そのため岸田氏の退陣が決まるや、訪韓に向けた準備作業が始まったが、問題は受け入れるほうの韓国側だった。

2024年4月の総選挙で、尹政権を支える与党が歴史的な惨敗を喫した後、国会は野党勢力が主導権を握り、政府・与党が受け入れがたい法案を次々に突きつけている。

日本との外交関係の改善は尹政権にとって強調したい実績の1つだが、野党側は「売国外交」と攻撃材料に使う。岸田氏が「卒業旅行」よろしく訪韓することは、さらなる批判につながりかねない。

対日外交だけではない。尹氏の妻、金建希氏をめぐる数々の疑惑を野党側は追及しており、政権は相変わらずの低い支持率に苦しむ。さらに与党「国民の力」の韓東勲代表と大統領の間も冷え込み、難しい局面が続く。

そんな周囲の不安をよそに、訪韓受け入れを押し切ったのは、今度も大統領の尹氏自身だった。

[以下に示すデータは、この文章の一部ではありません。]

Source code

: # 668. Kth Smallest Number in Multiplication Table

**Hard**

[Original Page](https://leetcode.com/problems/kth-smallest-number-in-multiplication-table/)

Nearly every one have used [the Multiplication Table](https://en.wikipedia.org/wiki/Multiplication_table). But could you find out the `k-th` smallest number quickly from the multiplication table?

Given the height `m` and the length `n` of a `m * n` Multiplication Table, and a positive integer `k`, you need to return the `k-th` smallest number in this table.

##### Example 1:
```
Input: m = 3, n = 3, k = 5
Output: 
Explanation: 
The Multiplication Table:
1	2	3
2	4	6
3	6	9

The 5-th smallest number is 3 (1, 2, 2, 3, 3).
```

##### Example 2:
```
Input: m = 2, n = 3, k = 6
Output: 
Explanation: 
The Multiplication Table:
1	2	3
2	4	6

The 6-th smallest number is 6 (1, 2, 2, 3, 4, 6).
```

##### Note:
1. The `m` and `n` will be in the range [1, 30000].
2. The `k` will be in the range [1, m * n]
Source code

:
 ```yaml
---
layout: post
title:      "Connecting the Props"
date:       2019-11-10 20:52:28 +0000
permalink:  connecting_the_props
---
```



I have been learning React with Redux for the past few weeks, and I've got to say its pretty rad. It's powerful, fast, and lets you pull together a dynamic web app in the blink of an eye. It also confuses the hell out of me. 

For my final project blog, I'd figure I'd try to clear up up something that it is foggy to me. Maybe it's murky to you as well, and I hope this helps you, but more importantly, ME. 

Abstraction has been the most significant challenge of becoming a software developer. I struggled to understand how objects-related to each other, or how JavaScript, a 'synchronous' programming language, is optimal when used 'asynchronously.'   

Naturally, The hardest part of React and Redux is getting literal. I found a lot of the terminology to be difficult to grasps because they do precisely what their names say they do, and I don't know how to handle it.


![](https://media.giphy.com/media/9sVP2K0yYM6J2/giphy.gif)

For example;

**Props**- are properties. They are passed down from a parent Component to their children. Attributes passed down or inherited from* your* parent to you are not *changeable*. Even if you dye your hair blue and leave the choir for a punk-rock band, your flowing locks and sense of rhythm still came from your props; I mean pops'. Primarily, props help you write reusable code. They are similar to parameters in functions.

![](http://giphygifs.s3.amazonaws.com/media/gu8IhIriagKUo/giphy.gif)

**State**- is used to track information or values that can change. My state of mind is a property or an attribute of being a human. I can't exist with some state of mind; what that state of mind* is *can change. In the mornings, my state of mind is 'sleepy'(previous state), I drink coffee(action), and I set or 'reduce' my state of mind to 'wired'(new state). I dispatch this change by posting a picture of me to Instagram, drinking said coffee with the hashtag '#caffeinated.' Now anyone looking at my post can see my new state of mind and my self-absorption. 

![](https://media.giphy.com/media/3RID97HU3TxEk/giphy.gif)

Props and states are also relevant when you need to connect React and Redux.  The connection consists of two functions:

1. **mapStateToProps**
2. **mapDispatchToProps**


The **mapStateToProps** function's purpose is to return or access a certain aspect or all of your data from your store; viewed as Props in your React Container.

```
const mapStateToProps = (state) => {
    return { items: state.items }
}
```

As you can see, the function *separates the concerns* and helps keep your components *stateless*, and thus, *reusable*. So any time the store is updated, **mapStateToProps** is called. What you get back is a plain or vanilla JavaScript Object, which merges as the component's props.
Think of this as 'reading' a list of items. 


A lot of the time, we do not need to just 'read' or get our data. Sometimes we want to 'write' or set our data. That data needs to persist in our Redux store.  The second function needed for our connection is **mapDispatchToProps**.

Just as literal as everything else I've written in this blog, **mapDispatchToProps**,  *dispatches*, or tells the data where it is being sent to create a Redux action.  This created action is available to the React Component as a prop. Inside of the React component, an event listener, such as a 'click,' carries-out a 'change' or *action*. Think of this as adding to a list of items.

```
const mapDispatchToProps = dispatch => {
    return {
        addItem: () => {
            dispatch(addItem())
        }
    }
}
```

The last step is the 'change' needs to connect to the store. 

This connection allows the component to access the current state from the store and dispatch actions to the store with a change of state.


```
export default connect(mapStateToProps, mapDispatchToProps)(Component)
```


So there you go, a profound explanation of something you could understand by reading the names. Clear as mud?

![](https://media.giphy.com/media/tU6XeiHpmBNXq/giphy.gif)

同年9月の国連総会に尹氏が出席しない意向を固めつつあったことも、岸田氏の訪韓を後押ししたが、律義に最後のあいさつを対面でしようと考えてくれたことを意気に感じ、大統領室からゴーサインを出し続けた。

日韓で両トップの実績強調

首脳会談後、岸田氏を迎えた晩餐会で尹氏が「両国国民がいつにも増して活発に交流し、未来に向けた韓日関係の新たな歴史をともに描き続けている」と述べたのは、ほかでもなく両トップの実績を強調したいがためだろう。

先の韓国の「諮問役」は、岸田訪韓をこう評価する。「中長期的な韓国の国益としてはプラスだが、政権にとってはマイナスのほうが大きかったと言わざるをえない」。

この時点ではだれがポスト岸田を担うのかわからない中、両国関係の維持、発展に向けたしっかりとした道筋をつける意味は大きい半面、韓国内政の面ではリスクがつきまとうとの指摘だろう。

実際、尹政権に批判的なメディアは「退任控えた岸田首相の『手ぶら訪問』 国民の同意のなき外交は持続可能でない」(ハンギョレ新聞社説)などと厳しく論じた。

とにもかくにも石破政権の発足を控え、胸をなでおろす韓国政府ではあるが、歴史認識問題で悲観しないといっても、懸案がないわけではない。石破新政権に対して最も不安視するのは、日韓のメディアが伝える、今後の日米関係の行方だ。

とりわけ石破氏が訴える「アジア版NATO」には韓国でも賛否を含め、さまざまな意見が出ている。韓国外交省の幹部は「石破氏がどういう脈絡で話されているのか。アメリカとの同盟関係はどうなっていくのか。詳しく聞いてみないと何とも言い難い」と慎重な見方を示す。

発足以来、北朝鮮に対して強硬一辺倒であたってきた尹政権が、今後もこの政策を続けるためには、政治、安全保障両面での日米との連携が欠かせない。北朝鮮包囲網にたとえ寸分であっても、ほころびができることは何とか避けたい。

日米韓を結ぶ3つの線のうち、これまで最も弱かった日韓のラインが着実に太くなりつつあるなか、これからも足並みをそろえていけるのかどうか。

アメリカ新大統領選出をにらみつつ…

2024年11月に迎えるアメリカ大統領選の結果が、その最大のカギを握るのは間違いないが、その前に決まった日本の新政権はどう出てくるのか。

日朝対話のなりゆきを含め、韓国側は石破政権が歩みを進める方向を注意深く見守っている。